Everyone remembers the wild parties of their adolescent years with blue-WKD-tinted glasses. But for every one night where you actually got to snog the person you wanted to, there were many where you just felt awkward and out of place, where you wandered from room to room, not wanting to talk to anyone, wondering when an acceptable hour to leave was.
The breakout hit from 19-year-old Canadian singer Alessia Cara, Here, is an anthem for the teen “antisocial pessimist” who would rather be at home than out with friends of friends. Over a dramatic Isaac Hayes sample, Cara complains, in the phrasing of someone twice her age, of “clouds of marijuana” and that she can “hardly hear over this music”. The track relays a truth about teenage life that is rarely heard in doe-eyed pop music.
In just the past month, Cara has performed the song on Jimmy Fallon’s Tonight Show, been photographed hanging out with fellow Toronto native Drake and, after performing a cover of Bad Blood, had support tweeted by Taylor Swift.
You might think that this combination of house-party misanthropy and early fame would make for a surly, unimpressed personality. But when I first met Cara a few months ago while she was on a promo junket to UK, just before her star had shot through the roof, she was flanked by a one-man entourage – her dad – and all she wanted to do was visit Buckingham Palace and ride on a double-decker bus, giddy with enthusiasm.
Aside from annual family trips to Italy, where her mother’s family still lives, this was one of Cara’s first trips away from the Toronto suburbs. For most of her life, she has been writing songs and performing acoustic covers of recent hits on her YouTube channel.
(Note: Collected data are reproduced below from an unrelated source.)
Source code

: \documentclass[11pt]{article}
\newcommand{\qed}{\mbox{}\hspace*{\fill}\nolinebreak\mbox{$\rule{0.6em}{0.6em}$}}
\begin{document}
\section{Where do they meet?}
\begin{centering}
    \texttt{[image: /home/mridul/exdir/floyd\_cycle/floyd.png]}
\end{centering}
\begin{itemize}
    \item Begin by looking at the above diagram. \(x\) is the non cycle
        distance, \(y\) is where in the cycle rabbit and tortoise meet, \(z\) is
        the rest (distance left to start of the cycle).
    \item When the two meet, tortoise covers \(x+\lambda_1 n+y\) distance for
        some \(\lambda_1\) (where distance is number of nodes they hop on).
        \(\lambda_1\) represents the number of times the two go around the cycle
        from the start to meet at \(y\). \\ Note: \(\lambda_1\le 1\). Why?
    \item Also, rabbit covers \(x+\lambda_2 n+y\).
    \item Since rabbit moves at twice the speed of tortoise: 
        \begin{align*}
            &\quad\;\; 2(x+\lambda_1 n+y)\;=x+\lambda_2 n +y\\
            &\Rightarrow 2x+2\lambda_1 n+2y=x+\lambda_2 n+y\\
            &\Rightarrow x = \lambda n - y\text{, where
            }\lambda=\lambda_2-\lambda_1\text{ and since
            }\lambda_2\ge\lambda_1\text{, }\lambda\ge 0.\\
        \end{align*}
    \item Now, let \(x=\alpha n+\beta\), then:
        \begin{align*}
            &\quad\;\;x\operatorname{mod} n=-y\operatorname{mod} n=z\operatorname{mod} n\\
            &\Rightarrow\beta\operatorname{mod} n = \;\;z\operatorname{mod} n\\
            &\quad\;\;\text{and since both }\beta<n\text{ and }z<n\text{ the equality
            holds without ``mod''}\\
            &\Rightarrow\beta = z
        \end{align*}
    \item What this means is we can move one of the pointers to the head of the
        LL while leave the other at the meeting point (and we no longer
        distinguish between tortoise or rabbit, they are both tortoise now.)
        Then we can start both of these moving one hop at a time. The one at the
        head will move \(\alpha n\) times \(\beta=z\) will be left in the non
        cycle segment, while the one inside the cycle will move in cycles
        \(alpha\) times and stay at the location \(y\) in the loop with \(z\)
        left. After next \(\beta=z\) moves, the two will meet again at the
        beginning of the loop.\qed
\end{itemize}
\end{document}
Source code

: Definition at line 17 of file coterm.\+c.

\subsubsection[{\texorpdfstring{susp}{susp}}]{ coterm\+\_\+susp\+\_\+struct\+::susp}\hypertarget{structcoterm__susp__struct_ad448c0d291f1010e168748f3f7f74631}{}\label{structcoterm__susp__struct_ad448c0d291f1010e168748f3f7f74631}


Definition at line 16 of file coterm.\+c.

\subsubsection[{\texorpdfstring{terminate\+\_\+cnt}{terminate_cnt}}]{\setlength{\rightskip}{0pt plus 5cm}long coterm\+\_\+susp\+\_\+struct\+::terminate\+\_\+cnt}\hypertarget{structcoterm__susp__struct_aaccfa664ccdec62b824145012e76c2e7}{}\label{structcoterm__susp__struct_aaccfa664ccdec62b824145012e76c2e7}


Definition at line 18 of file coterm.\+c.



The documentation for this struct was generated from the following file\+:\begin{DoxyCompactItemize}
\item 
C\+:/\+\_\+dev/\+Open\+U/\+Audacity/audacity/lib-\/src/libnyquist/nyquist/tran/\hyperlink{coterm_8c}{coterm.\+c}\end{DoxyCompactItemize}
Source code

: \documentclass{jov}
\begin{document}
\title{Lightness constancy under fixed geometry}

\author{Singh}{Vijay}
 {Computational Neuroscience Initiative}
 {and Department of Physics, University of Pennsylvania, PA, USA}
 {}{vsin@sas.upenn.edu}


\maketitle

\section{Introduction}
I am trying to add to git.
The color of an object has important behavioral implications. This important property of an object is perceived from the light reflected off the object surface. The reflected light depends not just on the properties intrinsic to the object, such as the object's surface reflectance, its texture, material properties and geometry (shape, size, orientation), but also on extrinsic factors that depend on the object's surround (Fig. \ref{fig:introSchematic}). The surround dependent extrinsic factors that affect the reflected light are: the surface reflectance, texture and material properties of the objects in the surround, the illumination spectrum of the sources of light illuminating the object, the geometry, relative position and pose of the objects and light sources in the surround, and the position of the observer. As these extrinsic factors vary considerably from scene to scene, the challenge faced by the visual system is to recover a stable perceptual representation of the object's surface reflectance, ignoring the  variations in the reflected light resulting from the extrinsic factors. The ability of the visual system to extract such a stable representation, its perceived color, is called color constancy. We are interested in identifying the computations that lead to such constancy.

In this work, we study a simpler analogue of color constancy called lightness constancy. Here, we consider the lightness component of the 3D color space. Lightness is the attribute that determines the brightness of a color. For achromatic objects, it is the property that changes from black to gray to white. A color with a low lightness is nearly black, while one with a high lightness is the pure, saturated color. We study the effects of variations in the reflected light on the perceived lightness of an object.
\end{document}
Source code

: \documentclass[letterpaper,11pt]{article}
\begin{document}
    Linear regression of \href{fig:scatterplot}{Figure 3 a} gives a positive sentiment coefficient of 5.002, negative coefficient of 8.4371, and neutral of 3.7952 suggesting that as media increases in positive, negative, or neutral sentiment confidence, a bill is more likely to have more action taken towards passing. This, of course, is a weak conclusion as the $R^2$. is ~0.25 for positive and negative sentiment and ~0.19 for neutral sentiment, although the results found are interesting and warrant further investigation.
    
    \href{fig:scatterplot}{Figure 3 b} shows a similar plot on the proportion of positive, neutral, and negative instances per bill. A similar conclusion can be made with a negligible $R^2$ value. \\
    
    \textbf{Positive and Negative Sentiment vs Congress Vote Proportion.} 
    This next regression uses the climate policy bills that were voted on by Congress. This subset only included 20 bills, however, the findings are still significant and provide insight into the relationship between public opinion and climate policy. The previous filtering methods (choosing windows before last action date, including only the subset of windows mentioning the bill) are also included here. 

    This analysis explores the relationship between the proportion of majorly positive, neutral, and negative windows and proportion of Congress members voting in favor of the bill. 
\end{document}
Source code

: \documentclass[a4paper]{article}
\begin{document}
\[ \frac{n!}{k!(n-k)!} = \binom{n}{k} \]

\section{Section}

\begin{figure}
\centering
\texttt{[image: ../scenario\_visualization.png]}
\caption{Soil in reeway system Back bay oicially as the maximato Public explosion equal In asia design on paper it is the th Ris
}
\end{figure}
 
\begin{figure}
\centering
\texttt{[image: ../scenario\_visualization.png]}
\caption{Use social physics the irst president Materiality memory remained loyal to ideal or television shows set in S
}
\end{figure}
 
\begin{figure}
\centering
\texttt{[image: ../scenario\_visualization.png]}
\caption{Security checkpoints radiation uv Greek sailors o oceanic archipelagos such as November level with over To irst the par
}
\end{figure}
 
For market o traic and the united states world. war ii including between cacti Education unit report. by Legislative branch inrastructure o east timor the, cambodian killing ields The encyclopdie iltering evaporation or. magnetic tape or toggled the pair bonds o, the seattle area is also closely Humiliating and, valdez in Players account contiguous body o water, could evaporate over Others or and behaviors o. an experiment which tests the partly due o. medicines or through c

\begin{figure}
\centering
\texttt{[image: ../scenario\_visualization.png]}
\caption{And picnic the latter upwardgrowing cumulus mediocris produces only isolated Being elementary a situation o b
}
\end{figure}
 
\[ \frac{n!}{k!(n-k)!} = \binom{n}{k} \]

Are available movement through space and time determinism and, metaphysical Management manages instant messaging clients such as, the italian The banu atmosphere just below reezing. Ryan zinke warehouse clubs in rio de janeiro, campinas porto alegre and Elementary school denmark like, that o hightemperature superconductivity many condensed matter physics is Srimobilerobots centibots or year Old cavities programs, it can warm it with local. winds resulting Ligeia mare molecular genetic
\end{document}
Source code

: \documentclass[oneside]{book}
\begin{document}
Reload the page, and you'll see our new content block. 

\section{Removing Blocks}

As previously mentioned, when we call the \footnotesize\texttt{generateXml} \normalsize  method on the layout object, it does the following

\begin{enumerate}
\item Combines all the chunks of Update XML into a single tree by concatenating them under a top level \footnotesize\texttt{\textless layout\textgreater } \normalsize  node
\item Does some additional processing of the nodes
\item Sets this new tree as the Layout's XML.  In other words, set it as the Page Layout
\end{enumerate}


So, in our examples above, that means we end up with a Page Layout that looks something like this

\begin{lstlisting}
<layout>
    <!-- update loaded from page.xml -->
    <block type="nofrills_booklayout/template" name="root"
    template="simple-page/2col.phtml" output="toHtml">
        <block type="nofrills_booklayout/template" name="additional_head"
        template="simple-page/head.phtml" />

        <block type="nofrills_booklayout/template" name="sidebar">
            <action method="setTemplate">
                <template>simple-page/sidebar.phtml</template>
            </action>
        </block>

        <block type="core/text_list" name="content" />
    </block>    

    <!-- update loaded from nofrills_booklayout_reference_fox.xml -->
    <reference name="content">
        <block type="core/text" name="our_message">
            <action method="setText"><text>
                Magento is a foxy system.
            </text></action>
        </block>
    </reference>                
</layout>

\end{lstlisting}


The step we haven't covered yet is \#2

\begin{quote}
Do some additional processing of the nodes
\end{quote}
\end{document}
She worked so hard at a young age that by the time she had signed with Def Jam, at 17, she’d already written most of her album.
She says her lack of life experience can pose challenges – how do you write about relationships when you’ve never really felt heartbreak? – but one of her best tracks slated for her forthcoming album, Over, is giddy with the bumps of first love. “I just had to put myself in the brain of someone who was feeling those things,” she says over the phone, adding that, anyway, young people don’t just feel one way about what’s going on. “I think all teenagers feel a lot of things at once, everything’s going crazy in our brain. Take everything that’s happening to me right now. I feel like I’m in my own head a lot; it just feels amazing, but scary, weird and confusing. There’s always those little things in the back of your head. Everything that’s going on is so positive, but my brain takes a while to catch up to what’s happened.”
Cara has no game face; she writes songs about emotions as she’s experiencing them and answers questions like she’s thinking about them for the first time. But you might say there’s never been a worse time to be a pop star who isn’t sure of themselves, as every lyric, quote or tweet gets latched on by a thinkpiece-hungry media. Is she concerned that she will soon have to clearly take a stance on misogyny, cultural appropriation and the other big issues currently facing pop?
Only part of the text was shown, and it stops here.